アダム:すごいおもしろいなと思ったのが、TikTokの中で「World's Smallest Violin」が最初に流行ったのは、みんなが自分のことを振り返るイラストとかアニメを描きながら、そのBGMにこの曲が使われていたことなんだ。これまで僕たちの曲の広がり方っていつも違っていて、ときにラジオから、ときにSNSやコマーシャルから…という感じで、その原点っていうものが違っていておもしろいなと思ったよ。そして、この曲は歌詞がすごく複雑なんだけど、英語が母国語じゃない人たちまでそれを理解して繋がりを感じてくれたということが、すごくうれしかったよ!
ーーやはりSNSの影響力はすごく大きいと思います。最近のアーティストはバズるのを意識して音楽を作る方もいますが、そういう風に音楽を作る上でSNSでこういう風に使われるかなとか意識されたりすることもありますか?
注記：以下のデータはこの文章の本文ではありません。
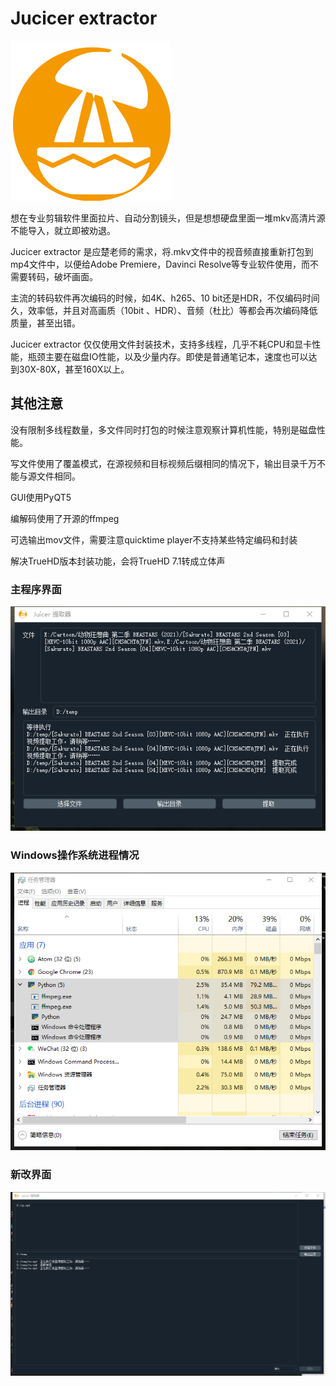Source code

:#  Jucicer extractor

![](img/juicer_icon.svg)

想在专业剪辑软件里面拉片、自动分割镜头，但是想想硬盘里面一堆mkv高清片源不能导入，就立即被劝退。

Jucicer extractor 是应楚老师的需求，将.mkv文件中的视音频直接重新打包到mp4文件中，以便给Adobe Premiere，Davinci Resolve等专业软件使用，而不需要转码，破坏画面。

主流的转码软件再次编码的时候，如4K、h265、10 bit还是HDR，不仅编码时间久，效率低，并且对高画质（10bit 、HDR）、音频（杜比）等都会再次编码降低质量，甚至出错。

Jucicer extractor 仅仅使用文件封装技术，支持多线程，几乎不耗CPU和显卡性能，瓶颈主要在磁盘IO性能，以及少量内存。即使是普通笔记本，速度也可以达到30X-80X，甚至160X以上。



##  其他注意

没有限制多线程数量，多文件同时打包的时候注意观察计算机性能，特别是磁盘性能。

写文件使用了覆盖模式，在源视频和目标视频后缀相同的情况下，输出目录千万不能与源文件相同。

GUI使用PyQT5

编解码使用了开源的ffmpeg

可选输出mov文件，需要注意quicktime player不支持某些特定编码和封装

解决TrueHD版本封装功能，会将TrueHD 7.1转成立体声 



### 主程序界面

![](img/02.png)

### Windows操作系统进程情况

![](img/01.png)

### 新改界面

![](img/04.png)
ジャック:僕たちはそういうことを意識しているわけではなく、自然とああいう曲をこれまでずっと10年間作り続けてきたんだ。TikTokとかSNSでバズる曲っていうのは、出だしがすごくユニークで、そこから変な楽器のサウンドだったり、リズムがすごく変わったりとか印象に残るフレーズがあるのがたぶんバズりに繫がってる部分はあると思う。僕たちがずっと作り続けてきた音楽がまさにそういう音楽だったんだ。すごく退屈しちゃう性格だから、10秒何かやったら全く別のことを10秒やっちゃうみたいな、そういう曲の作り方っていうのがSNSにマッチしていたんだと思う。今回、新アルバムを作っている時もそういう話し合いも別にしているわけじゃないんだけど、「なんだかこれTikTokウケしそうだね」なんて、気づいたらまたそういう音楽が出来あがっているんだ。
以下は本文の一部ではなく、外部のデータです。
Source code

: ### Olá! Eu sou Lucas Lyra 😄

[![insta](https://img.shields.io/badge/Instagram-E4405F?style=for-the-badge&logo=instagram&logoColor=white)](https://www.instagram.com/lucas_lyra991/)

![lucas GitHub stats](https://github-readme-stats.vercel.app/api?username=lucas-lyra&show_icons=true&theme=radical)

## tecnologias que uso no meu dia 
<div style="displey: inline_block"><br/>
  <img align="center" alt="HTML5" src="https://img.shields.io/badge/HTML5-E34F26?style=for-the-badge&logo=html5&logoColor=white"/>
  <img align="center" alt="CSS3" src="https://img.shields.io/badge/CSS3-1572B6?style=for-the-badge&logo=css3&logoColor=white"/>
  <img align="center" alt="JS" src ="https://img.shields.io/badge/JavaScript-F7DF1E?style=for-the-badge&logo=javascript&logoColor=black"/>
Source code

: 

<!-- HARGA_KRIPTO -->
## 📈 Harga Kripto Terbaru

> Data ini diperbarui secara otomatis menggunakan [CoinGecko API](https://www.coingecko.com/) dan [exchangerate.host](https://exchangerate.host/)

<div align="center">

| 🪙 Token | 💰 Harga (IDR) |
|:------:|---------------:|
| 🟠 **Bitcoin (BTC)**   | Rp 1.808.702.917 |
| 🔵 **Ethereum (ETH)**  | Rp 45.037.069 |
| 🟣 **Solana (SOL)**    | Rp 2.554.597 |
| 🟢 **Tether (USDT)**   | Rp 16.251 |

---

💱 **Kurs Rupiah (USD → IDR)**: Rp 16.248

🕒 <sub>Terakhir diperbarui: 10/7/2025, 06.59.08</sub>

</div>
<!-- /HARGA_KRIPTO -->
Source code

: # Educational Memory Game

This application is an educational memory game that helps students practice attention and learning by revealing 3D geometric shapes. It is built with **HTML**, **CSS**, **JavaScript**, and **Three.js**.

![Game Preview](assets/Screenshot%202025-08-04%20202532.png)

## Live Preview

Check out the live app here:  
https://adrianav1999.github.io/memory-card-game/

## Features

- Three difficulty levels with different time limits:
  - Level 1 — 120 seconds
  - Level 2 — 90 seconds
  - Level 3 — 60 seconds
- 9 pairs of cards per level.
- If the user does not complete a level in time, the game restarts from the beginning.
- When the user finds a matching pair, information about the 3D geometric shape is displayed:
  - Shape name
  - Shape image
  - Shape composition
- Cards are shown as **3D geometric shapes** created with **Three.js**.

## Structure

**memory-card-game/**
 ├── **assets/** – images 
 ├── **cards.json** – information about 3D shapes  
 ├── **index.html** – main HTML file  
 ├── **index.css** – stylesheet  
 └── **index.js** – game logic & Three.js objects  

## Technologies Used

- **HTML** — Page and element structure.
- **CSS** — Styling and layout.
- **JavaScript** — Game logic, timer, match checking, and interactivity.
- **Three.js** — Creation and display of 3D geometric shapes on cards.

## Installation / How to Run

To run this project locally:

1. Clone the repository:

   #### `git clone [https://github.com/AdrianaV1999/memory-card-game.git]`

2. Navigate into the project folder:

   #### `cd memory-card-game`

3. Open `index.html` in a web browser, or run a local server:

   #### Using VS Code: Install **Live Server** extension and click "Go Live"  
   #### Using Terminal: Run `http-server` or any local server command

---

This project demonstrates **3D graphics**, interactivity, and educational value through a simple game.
ーーいま新アルバム制作中ということですが、アルバムのコンセプトを教えて頂けますか?
ライアン:一つ言えるのは、これまででもっともパーソナルな作品に仕上がっているということだね。「自分自身を問う」ようなそういう内容になっている。5枚目のアルバムだから、もちろん直感を信じて曲を作っているのだけど、それでできたサウンドっていうのが「これ、前もやったな」っていうのが結構あるんだ。だから新しいサウンドを作るということが10倍大変になっているだ。そういうこともあって、じっくり自分たちの中で考えて作っていっているから、これまでで一番エモーショナルなサウンドになっているんじゃないかな。
新曲「The Dumb Song」のコンセプトと楽曲に込めた想い
ーー今年4月に新曲「The Dumb Song」をリリースしました。楽曲のコンセプトについて教えていただけますか?
ジャック:一番最初に、すごくハイエナジーでとってもハッピーで、スピードの早いものを作ろうと思ったんだ。そのアイデアから完成までに1年半かかったんだけど、歌詞の内容としては大きなテーマがあることを伝えたかった。悲しいものの中にポジティブな要素を引き出すっていうアイデアを思いついて、「それでいこう!」となって曲作りを進めていったんだ。
例えば、「Dumb(バカな)」っていう言葉でちょっとひねりを効かせて、逆にそこから見出せるポジティブな部分は何かって考えた時に、「純真無垢」で「無知」で、逆に何も気にしないで「自由」だったりとか、そういう部分があっていいんじゃないかと思ったんだ。それを引き出していくうちに、早いスピードやハイエナジーなサウンドに調和して、皮肉で楽しいものになったよ。そういうコンセプトで曲を作っていったんだ。
ーー「The Dumb Song」のMVは、1年半もの月日をかけて制作されたそうですね。曲を制作し始めた初期からの過程をホームビデオ風に収めていてとてもユニークでステキだなと思いました。このMVに込めた想いを教えていただけますか?
ライアン:曲作りと同時に、制作も収録してMVを作るっていうアイデアが、おもしろいなと思ったんだ。映画もそうだけど、製作の舞台裏の様子を見せることによってその作品がいかにして、どういう労力が費やされて出来あがったかというのがわかると思う。この楽曲は「The Dumb Song」というタイトルだから、おちゃらけた感じで簡単に出来たんじゃないかって思われるかもしれないけれど、MVを見ることによってこの曲が出来あがるのにこんなことをやって、こんなに時間が費やされてるんだというのがわかってもらえるとも思う。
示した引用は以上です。